(ASSIGNMENT): Could you return every line of the material that contains the word "interface"?

(DATA LISTING):

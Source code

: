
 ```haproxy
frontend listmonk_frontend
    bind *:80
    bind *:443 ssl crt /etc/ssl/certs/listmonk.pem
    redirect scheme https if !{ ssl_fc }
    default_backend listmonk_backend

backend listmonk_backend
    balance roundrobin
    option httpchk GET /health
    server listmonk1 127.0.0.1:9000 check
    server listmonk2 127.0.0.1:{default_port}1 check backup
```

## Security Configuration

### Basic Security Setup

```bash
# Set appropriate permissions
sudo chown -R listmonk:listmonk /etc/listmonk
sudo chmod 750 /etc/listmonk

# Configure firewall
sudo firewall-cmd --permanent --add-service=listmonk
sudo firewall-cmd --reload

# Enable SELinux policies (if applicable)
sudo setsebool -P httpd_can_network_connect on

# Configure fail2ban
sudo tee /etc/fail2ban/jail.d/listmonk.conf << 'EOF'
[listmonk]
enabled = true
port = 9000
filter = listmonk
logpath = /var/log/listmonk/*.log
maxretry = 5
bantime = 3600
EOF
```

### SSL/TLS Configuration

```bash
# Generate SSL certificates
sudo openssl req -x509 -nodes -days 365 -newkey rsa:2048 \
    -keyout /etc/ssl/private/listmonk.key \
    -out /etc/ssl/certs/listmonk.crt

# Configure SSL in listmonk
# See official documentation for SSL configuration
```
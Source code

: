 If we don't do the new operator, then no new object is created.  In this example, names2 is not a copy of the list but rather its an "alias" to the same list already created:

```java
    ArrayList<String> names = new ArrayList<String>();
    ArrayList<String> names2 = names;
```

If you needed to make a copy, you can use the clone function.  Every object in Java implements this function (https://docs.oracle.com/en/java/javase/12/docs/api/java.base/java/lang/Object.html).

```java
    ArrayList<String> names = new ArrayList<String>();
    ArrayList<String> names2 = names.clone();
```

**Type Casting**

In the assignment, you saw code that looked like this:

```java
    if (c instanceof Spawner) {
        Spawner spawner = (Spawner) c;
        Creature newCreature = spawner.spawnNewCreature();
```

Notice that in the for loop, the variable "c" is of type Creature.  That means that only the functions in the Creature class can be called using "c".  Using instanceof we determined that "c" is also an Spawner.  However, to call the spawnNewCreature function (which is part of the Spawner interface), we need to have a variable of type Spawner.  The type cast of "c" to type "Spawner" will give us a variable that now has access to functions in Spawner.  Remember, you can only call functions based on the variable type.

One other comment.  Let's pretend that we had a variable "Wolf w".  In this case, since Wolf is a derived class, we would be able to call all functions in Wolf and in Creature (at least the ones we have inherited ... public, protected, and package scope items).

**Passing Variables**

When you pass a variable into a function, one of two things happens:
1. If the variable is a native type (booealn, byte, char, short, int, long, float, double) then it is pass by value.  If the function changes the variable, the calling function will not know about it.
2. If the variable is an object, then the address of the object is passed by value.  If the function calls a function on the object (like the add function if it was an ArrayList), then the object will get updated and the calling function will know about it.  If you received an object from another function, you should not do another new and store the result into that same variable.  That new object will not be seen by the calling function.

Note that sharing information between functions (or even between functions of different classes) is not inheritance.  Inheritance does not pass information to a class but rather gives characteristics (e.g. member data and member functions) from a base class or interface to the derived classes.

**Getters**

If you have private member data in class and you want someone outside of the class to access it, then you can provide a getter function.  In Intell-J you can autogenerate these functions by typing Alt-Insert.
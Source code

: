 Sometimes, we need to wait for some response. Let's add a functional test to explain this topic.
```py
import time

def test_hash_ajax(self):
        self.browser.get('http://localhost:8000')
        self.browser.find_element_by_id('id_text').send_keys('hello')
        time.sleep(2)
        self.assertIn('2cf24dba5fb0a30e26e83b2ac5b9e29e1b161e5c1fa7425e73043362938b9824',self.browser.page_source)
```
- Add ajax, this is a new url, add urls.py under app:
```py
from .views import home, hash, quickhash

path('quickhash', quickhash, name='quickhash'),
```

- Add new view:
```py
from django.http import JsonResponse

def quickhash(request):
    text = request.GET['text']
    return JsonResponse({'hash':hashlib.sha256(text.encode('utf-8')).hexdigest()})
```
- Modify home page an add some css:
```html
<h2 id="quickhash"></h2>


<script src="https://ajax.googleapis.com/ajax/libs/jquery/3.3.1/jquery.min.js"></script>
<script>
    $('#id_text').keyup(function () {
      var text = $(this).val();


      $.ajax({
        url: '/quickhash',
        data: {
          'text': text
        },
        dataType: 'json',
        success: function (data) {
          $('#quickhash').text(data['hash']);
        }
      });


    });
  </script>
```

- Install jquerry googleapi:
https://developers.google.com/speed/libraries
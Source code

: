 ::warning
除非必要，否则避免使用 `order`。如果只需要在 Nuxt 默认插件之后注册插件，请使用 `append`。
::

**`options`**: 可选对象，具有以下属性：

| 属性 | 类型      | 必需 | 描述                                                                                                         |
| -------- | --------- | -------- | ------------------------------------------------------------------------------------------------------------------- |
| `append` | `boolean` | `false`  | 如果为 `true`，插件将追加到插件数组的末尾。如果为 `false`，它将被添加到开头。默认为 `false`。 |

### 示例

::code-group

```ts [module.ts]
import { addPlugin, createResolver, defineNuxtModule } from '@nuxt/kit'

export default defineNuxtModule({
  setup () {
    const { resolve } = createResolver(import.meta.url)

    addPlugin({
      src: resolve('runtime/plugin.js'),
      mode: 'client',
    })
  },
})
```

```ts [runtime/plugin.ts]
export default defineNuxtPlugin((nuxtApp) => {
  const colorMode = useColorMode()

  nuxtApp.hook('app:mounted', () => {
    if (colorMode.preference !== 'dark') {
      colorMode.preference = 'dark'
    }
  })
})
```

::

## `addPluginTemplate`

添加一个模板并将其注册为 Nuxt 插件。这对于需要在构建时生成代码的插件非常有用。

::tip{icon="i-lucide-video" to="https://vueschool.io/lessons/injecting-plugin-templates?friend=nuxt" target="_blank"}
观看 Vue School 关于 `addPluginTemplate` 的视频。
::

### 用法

(SOLUTION TO THIS TASK):
Notice that in the for loop, the variable "c" is of type Creature.  That means that only the functions in the Creature class can be called using "c".  Using instanceof we determined that "c" is also an Spawner.  However, to call the spawnNewCreature function (which is part of the Spawner interface), we need to have a variable of type Spawner.  The type cast of "c" to type "Spawner" will give us a variable that now has access to functions in Spawner.  Remember, you can only call functions based on the variable type.
Note that sharing information between functions (or even between functions of different classes) is not inheritance.  Inheritance does not pass information to a class but rather gives characteristics (e.g. member data and member functions) from a base class or interface to the derived classes.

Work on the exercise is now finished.